Nel grande gioco del web, qualcosa si è rotto — o almeno, così dicono gli editori. Questa volta il dito è puntato contro Google e la sua nuova funzione “AI Overviews”, quei riassunti automatici generati dall’intelligenza artificiale che appaiono in cima ai risultati di ricerca. E non è solo un malumore passeggero: una vera e propria denuncia antitrust è finita sul tavolo della Commissione Europea.
Riassunti AI di Google mettono a rischio l’ecosistema editoriale europeo
Gli editori indipendenti europei, riuniti nella Independent Publishers Alliance, si sentono messi all’angolo. Il punto è semplice, ma pesante: se prima Google era una specie di passaggio obbligato per arrivare alle notizie — con i lettori che cliccavano sui link per leggere articoli, approfondimenti, reportage — adesso si rischia che quella sosta si trasformi in destinazione finale. C’è la domanda, c’è la risposta direttamente lì, pronta e sintetizzata in stile AI. E a quel punto, chi clicca più sul sito?
Il traffico verso i portali editoriali, dicono, sta già calando in modo preoccupante. E non si parla di percentuali trascurabili. In alcuni casi, si registrano crolli a doppia cifra. Per chi vive di pubblicità, abbonamenti e visibilità, è una questione di sopravvivenza, non solo di orgoglio.

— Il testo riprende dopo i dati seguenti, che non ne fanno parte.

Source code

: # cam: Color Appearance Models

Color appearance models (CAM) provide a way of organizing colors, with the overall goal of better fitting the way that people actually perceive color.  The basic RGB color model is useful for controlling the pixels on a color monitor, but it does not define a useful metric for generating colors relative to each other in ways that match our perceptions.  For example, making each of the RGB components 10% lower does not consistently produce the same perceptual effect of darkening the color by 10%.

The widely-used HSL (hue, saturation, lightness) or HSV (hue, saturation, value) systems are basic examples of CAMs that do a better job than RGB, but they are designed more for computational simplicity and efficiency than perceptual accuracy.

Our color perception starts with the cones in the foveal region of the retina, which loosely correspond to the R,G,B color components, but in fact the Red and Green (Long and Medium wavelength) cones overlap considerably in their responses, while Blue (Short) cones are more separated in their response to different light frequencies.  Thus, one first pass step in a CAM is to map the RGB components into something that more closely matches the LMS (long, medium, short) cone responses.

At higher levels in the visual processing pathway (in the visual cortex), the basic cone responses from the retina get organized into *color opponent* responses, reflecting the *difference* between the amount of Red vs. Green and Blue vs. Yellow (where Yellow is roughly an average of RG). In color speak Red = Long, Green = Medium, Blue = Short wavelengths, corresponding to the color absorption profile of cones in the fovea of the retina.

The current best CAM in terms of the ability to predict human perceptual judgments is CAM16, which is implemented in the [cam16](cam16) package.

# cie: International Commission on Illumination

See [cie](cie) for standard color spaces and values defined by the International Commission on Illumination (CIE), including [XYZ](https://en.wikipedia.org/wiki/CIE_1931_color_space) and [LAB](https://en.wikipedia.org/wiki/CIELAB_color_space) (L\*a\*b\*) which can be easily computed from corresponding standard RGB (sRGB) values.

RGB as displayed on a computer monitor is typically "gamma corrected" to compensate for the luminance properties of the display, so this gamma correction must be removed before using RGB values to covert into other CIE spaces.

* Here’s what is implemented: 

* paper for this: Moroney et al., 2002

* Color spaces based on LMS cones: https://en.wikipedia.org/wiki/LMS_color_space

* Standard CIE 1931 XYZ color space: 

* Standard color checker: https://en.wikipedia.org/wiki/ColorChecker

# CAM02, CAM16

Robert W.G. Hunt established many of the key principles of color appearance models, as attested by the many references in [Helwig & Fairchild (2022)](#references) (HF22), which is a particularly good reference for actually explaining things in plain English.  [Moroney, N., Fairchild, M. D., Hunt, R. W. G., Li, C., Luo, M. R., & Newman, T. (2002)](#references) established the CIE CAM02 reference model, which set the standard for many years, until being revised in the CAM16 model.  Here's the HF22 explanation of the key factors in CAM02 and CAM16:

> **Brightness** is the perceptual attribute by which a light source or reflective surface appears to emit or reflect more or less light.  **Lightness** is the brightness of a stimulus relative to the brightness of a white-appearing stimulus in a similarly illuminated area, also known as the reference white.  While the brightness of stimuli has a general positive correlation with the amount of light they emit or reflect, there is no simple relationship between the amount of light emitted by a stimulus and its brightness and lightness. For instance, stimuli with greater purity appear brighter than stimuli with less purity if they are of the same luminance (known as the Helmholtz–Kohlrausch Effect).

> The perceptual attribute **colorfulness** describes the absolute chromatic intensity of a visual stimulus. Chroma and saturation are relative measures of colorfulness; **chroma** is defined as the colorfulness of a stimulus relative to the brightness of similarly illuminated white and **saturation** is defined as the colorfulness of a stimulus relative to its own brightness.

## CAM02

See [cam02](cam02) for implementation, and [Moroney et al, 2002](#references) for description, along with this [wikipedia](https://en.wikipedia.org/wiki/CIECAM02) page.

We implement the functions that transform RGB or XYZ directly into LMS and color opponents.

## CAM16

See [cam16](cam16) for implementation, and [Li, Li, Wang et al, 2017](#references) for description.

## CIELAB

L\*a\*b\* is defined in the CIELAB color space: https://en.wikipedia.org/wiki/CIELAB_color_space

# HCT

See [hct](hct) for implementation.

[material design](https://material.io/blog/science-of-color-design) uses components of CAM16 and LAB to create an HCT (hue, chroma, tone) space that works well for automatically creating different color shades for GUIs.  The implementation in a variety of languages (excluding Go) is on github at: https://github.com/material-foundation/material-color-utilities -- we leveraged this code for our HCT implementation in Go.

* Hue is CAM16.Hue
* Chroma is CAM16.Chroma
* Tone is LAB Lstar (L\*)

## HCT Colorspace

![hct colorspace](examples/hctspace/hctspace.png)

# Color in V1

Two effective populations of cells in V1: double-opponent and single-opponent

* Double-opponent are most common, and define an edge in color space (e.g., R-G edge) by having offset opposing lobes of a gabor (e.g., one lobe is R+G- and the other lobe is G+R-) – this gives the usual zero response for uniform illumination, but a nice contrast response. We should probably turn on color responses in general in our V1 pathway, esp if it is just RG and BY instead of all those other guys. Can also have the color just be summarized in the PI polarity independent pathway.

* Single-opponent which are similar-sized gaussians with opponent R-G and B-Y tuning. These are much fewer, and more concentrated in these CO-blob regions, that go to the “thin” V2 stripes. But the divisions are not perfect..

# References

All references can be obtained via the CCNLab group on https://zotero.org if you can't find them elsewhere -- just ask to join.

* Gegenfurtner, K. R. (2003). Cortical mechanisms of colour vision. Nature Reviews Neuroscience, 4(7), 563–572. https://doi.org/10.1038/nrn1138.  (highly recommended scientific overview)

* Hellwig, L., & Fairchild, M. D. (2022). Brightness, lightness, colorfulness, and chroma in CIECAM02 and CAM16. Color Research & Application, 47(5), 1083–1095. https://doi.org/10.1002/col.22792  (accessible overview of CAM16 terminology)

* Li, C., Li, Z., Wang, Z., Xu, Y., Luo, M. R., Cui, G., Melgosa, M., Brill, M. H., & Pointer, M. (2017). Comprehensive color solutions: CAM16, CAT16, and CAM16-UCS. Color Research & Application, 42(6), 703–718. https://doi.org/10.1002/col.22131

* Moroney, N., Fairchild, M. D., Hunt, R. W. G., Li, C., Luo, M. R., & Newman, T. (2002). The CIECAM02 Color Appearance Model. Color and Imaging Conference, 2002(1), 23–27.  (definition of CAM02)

Ma la questione non si ferma qui. Gli editori denunciano anche un uso poco trasparente dei loro contenuti: secondo loro, Google sfrutta gli articoli per addestrare i suoi modelli linguistici, generando i riassunti senza chiedere un consenso reale. E qui si apre un altro nodo, quello dell’opt-out. In teoria, chi non vuole partecipare può tirarsi indietro. In pratica, farlo significa rischiare di sparire dai risultati di ricerca. Una scelta impossibile, soprattutto per chi non ha la forza economica e mediatica dei grandi gruppi editoriali.
Google, da parte sua, difende la nuova funzione. Dice che l’intelligenza artificiale spinge gli utenti a fare domande più articolate e che questo può creare nuove strade per scoprire contenuti. Ma la tensione resta, e la palla ora passa all’Europa. Perché quello che è in gioco non è solo un po’ di traffico in meno. È il futuro dell’informazione stessa — e di chi ancora cerca di costruirla ogni giorno.